◆ **What is required**
The answer must be one number: how many lines in the records below contain the string "arguments".

◆ **Available records**

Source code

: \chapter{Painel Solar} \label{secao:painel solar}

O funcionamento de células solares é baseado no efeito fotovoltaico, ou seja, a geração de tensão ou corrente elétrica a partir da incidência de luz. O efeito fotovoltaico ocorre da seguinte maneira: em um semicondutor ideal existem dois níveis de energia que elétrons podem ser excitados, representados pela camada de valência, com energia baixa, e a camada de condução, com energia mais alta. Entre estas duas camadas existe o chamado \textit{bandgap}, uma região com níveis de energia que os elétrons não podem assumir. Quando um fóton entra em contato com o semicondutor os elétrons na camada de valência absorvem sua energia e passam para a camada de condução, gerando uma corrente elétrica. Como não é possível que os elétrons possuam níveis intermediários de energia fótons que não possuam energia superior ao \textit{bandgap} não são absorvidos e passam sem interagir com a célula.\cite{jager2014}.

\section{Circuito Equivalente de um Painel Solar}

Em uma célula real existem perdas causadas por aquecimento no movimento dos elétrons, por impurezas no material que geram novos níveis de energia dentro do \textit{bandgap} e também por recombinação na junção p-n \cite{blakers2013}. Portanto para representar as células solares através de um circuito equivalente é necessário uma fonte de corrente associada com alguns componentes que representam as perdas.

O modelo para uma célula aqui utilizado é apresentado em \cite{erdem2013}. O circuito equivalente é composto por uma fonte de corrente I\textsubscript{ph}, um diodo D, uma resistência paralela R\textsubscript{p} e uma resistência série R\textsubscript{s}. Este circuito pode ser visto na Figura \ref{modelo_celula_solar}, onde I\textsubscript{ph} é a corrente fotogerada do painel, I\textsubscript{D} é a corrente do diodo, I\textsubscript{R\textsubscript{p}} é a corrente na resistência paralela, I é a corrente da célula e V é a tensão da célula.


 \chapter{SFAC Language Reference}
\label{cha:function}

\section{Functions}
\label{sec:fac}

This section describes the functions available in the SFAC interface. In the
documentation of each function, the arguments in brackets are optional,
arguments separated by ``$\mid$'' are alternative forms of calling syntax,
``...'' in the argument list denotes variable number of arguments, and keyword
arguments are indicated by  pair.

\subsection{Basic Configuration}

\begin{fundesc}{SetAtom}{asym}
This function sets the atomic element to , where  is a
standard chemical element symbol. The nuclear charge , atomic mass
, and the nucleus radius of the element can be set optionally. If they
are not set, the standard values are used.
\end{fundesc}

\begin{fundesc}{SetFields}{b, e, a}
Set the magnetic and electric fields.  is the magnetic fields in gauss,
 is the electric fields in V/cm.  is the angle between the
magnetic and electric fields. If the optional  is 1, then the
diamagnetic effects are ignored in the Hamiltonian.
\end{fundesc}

◆ **Task response**
4